- Interactive map of Locust Point
- Coordinates: 40°48′58″N 73°48′07″W﻿ / ﻿40.816°N 73.802°W
- Country: United States
- State: New York
- City: New York City
- Borough: The Bronx
- Community District: The Bronx 10

Area
- • Total: 0.416 sq mi (1.08 km^{2})

Population (2011)
- • Total: 1,479
- • Density: 3,560/sq mi (1,370/km^{2})

Economics
- • Median income: $85,072
- Time zone: UTC−05:00 (Eastern (EST))
- • Summer (DST): UTC−04:00 (Eastern (EDT))
- ZIP Codes: 10465
- Area code: 718, 347, 929, and 917
- Website: www.locustpoint.nyc

= Locust Point, Bronx =

Neighborhood in New York City

Locust Point (also Pirate Cove) is a small, peninsular neighborhood in the southeastern portion of the New York City borough of the Bronx. It is bounded by Harding Avenue on the north, the Throgs Neck Bridge to the east, and Eastchester Bay. The neighborhood is part of Bronx Community District 10. The area contains single-family houses, populated ethnically by Irish, German, and Italian families. A famous former resident of Locust Point is Michael Kay, the Yankees TV broadcaster on the YES Network and radio talk show host on 1050 ESPN radio. The Locust Point Yacht club occupies the outermost block before the bay.

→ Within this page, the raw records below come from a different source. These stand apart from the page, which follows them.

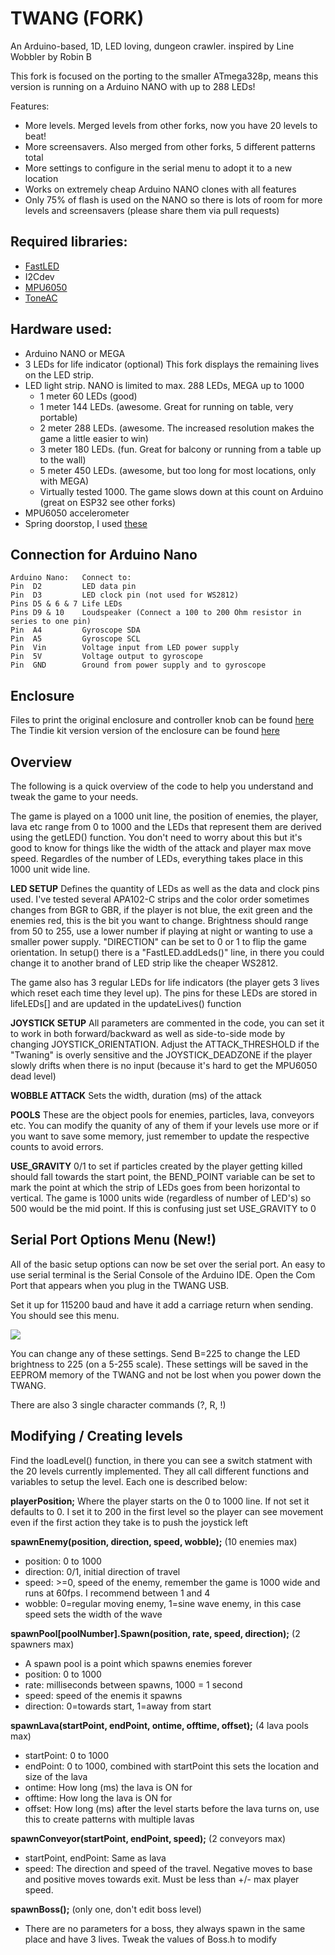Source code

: # TWANG (FORK)
An Arduino-based, 1D, LED loving, dungeon crawler. inspired by Line Wobbler by Robin B

This fork is focused on the porting to the smaller ATmega328p, means this version is
running on a Arduino NANO with up to 288 LEDs!

Features:
* More levels. Merged levels from other forks, now you have 20 levels to beat!
* More screensavers. Also merged from other forks, 5 different patterns total
* More settings to configure in the serial menu to adopt it to a new location
* Works on extremely cheap Arduino NANO clones with all features
* Only 75% of flash is used on the NANO so there is lots of room for more levels and screensavers (please share them via pull requests)


## Required libraries:
* [FastLED](http://fastled.io/)
* I2Cdev
* [MPU6050](https://github.com/jrowberg/i2cdevlib/tree/master/Arduino/MPU6050)
* [ToneAC](http://forum.arduino.cc/index.php?topic=142097.0)

## Hardware used:
* Arduino NANO or MEGA
* 3 LEDs for life indicator (optional) This fork displays the remaining lives on the LED strip.
* LED light strip. NANO is limited to max. 288 LEDs, MEGA up to 1000
  * 1 meter 60 LEDs (good)
  * 1 meter 144 LEDs. (awesome. Great for running on table, very portable)
  * 2 meter 288 LEDs. (awesome. The increased resolution makes the game a little easier to win)
  * 3 meter 180 LEDs. (fun. Great for balcony or running from a table up to the wall)
  * 5 meter 450 LEDs. (awesome, but too long for most locations, only with MEGA)
  * Virtually tested 1000. The game slows down at this count on Arduino (great on ESP32 see other forks)
* MPU6050 accelerometer
* Spring doorstop, I used [these](http://smile.amazon.com/gp/product/B00J4Y5BU2)

## Connection for Arduino Nano

    Arduino Nano:   Connect to:
    Pin  D2         LED data pin
    Pin  D3         LED clock pin (not used for WS2812)
    Pins D5 & 6 & 7 Life LEDs
    Pins D9 & 10    Loudspeaker (Connect a 100 to 200 Ohm resistor in series to one pin)
    Pin  A4         Gyroscope SDA
    Pin  A5         Gyroscope SCL
    Pin  Vin        Voltage input from LED power supply
    Pin  5V         Voltage output to gyroscope
    Pin  GND        Ground from power supply and to gyroscope


## Enclosure
Files to print the original enclosure and controller knob can be found [here](http://www.thingiverse.com/thing:1116899)
The Tindie kit version version of the enclosure can be found [here](https://www.thingiverse.com/thing:2770292)


## Overview
The following is a quick overview of the code to help you understand and tweak the game to your needs.

The game is played on a 1000 unit line, the position of enemies, the player, lava etc range from 0 to 1000 and the LEDs that represent them are derived using the getLED() function. You don't need to worry about this but it's good to know for things like the width of the attack and player max move speed. Regardles of the number of LEDs, everything takes place in this 1000 unit wide line.

**LED SETUP** Defines the quantity of LEDs as well as the data and clock pins used. I've tested several APA102-C strips and the color order sometimes changes from BGR to GBR, if the player is not blue, the exit green and the enemies red, this is the bit you want to change. Brightness should range from 50 to 255, use a lower number if playing at night or wanting to use a smaller power supply. "DIRECTION" can be set to 0 or 1 to flip the game orientation. In setup() there is a "FastLED.addLeds()" line, in there you could change it to another brand of LED strip like the cheaper WS2812.

The game also has 3 regular LEDs for life indicators (the player gets 3 lives which reset each time they level up). The pins for these LEDs are stored in lifeLEDs[] and are updated in the updateLives() function

**JOYSTICK SETUP** All parameters are commented in the code, you can set it to work in both forward/backward as well as side-to-side mode by changing JOYSTICK_ORIENTATION. Adjust the ATTACK_THRESHOLD if the "Twaning" is overly sensitive and the JOYSTICK_DEADZONE  if the player slowly drifts when there is no input (because it's hard to get the MPU6050 dead level)

**WOBBLE ATTACK** Sets the width, duration (ms) of the attack

**POOLS** These are the object pools for enemies, particles, lava, conveyors etc. You can modify the quanity of any of them if your levels use more or if you want to save some memory, just remember to update the respective counts to avoid errors.

**USE_GRAVITY** 0/1 to set if particles created by the player getting killed should fall towards the start point, the BEND_POINT variable can be set to mark the point at which the strip of LEDs goes from been horizontal to vertical. The game is 1000 units wide (regardless of number of LED's) so 500 would be the mid point. If this is confusing just set USE_GRAVITY to 0

##  Serial Port Options Menu (New!) ##
All of the basic setup options can now be set over the serial port. An easy to use serial terminal is
the Serial Console of the Arduino IDE. Open the Com Port that appears when you plug in the TWANG USB. 

Set it up for 115200 baud and have it add a carriage return when sending. You should see this menu.

![](http://brain4free.org/wiki/lib/exe/fetch.php/elektronik:twang_settings_20181118.png)


You can change any of these settings. Send B=225 to change the LED brightness to 225 (on a 5-255 scale). These settings will be saved in the EEPROM memory of the TWANG and not be lost when you power down the TWANG.

There are also 3 single character commands (?, R, !)

## Modifying / Creating levels
Find the loadLevel() function, in there you can see a switch statment with the 20 levels currently implemented.
They all call different functions and variables to setup the level. Each one is described below:

**playerPosition;** Where the player starts on the 0 to 1000 line. If not set it defaults to 0. I set it to 200 in the first level so the player can see movement even if the first action they take is to push the joystick left

**spawnEnemy(position, direction, speed, wobble);** (10 enemies max)
* position: 0 to 1000
* direction: 0/1, initial direction of travel
* speed: >=0, speed of the enemy, remember the game is 1000 wide and runs at 60fps. I recommend between 1 and 4
* wobble: 0=regular moving enemy, 1=sine wave enemy, in this case speed sets the width of the wave

**spawnPool[poolNumber].Spawn(position, rate, speed, direction);** (2 spawners max)
* A spawn pool is a point which spawns enemies forever
* position: 0 to 1000
* rate: milliseconds between spawns, 1000 = 1 second
* speed: speed of the enemis it spawns
* direction: 0=towards start, 1=away from start

**spawnLava(startPoint, endPoint, ontime, offtime, offset);** (4 lava pools max)
* startPoint: 0 to 1000
* endPoint: 0 to 1000, combined with startPoint this sets the location and size of the lava
* ontime: How long (ms) the lava is ON for
* offtime: How long the lava is ON for
* offset: How long (ms) after the level starts before the lava turns on, use this to create patterns with multiple lavas

**spawnConveyor(startPoint, endPoint, speed);** (2 conveyors max)
* startPoint, endPoint: Same as lava
* speed: The direction and speed of the travel. Negative moves to base and positive moves towards exit. Must be less than +/- max player speed.

**spawnBoss();** (only one, don't edit boss level)
* There are no parameters for a boss, they always spawn in the same place and have 3 lives. Tweak the values of Boss.h to modify

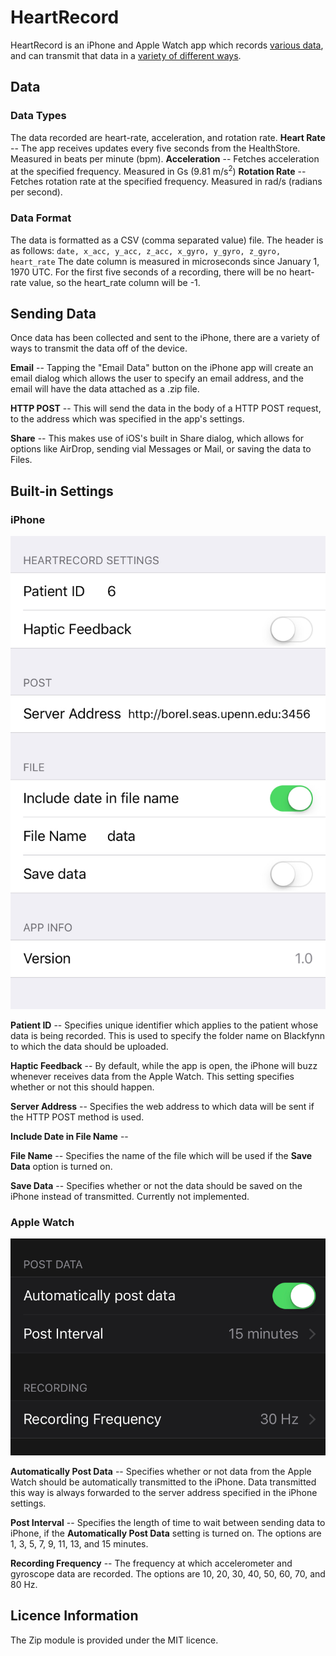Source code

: # HeartRecord
HeartRecord is an iPhone and Apple Watch app which records [various data](#Data "various data"), and can transmit that data in a [variety of different ways](#sending-data "various ways").

## Data
### Data Types
The data recorded are heart-rate, acceleration, and rotation rate.
**Heart Rate** -- The app receives updates every five seconds from the HealthStore. Measured in beats per minute (bpm).
**Acceleration** -- Fetches acceleration at the specified frequency. Measured in Gs (9.81 m/s<sup>2</sup>)
**Rotation Rate** -- Fetches rotation rate at the specified frequency. Measured in rad/s (radians per second).

### Data Format

The data is formatted as a CSV (comma separated value) file. The header is as follows: `date, x_acc, y_acc, z_acc, x_gyro, y_gyro, z_gyro, heart_rate`
The date column is measured in microseconds since January 1, 1970 UTC. For the first five seconds of a recording, there will be no heart-rate value, so the heart_rate column will be -1.

## Sending Data
Once data has been collected and sent to the iPhone, there are a variety of ways to transmit the data off of the device. 

**Email** -- Tapping the "Email Data" button on the iPhone app will create an email dialog which allows the user to specify an email address, and the email will have the data attached as a .zip file.

**HTTP POST** -- This will send the data in the body of a HTTP POST request, to the address which was specified in the app's settings. 

**Share** -- This makes use of iOS's built in Share dialog, which allows for options like AirDrop, sending vial Messages or Mail, or saving the data to Files.

## Built-in Settings
### iPhone
![iPhone Settings Pane](https://github.com/certi42/heart-record/blob/master/Images/iphone-settings.jpeg "iPhone Settings Pane")

**Patient ID** -- Specifies unique identifier which applies to the patient whose data is being recorded. This is used to specify the folder name on Blackfynn to which the data should be uploaded.

**Haptic Feedback** -- By default, while the app is open, the iPhone will buzz whenever receives data from the Apple Watch. This setting specifies whether or not this should happen.

**Server Address** -- Specifies the web address to which data will be sent if the HTTP POST method is used.

**Include Date in File Name** --

**File Name** -- Specifies the name of the file which will be used if the **Save Data** option is turned on.

**Save Data** -- Specifies whether or not the data should be saved on the iPhone instead of transmitted. Currently not implemented. 

### Apple Watch
![Apple Watch Settings Pane](https://github.com/certi42/heart-record/blob/master/Images/watch-settings.jpeg "Apple Watch Settings Pane")

**Automatically Post Data** -- Specifies whether or not data from the Apple Watch should be automatically transmitted to the iPhone. Data transmitted this way is always forwarded to the server address specified in the iPhone settings.

**Post Interval** -- Specifies the length of time to wait between sending data to iPhone, if the **Automatically Post Data** setting is turned on. The options are 1, 3, 5, 7, 9, 11, 13, and 15 minutes.

**Recording Frequency** -- The frequency at which accelerometer and gyroscope data are recorded. The options are 10, 20, 30, 40, 50, 60, 70, and 80 Hz. 

## Licence Information
The Zip module is provided under the MIT licence.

Locust Point used to be an island called Locust Island, however, the waterway that separated it from mainland Bronx was filled in and built upon. After it was no longer an island, its name was changed. Part of the landfill was for the bridge's northern ramp and toll plaza. Before it was Locust Island, it was called Wrights Island because it was owned by Captain J. T. Wright.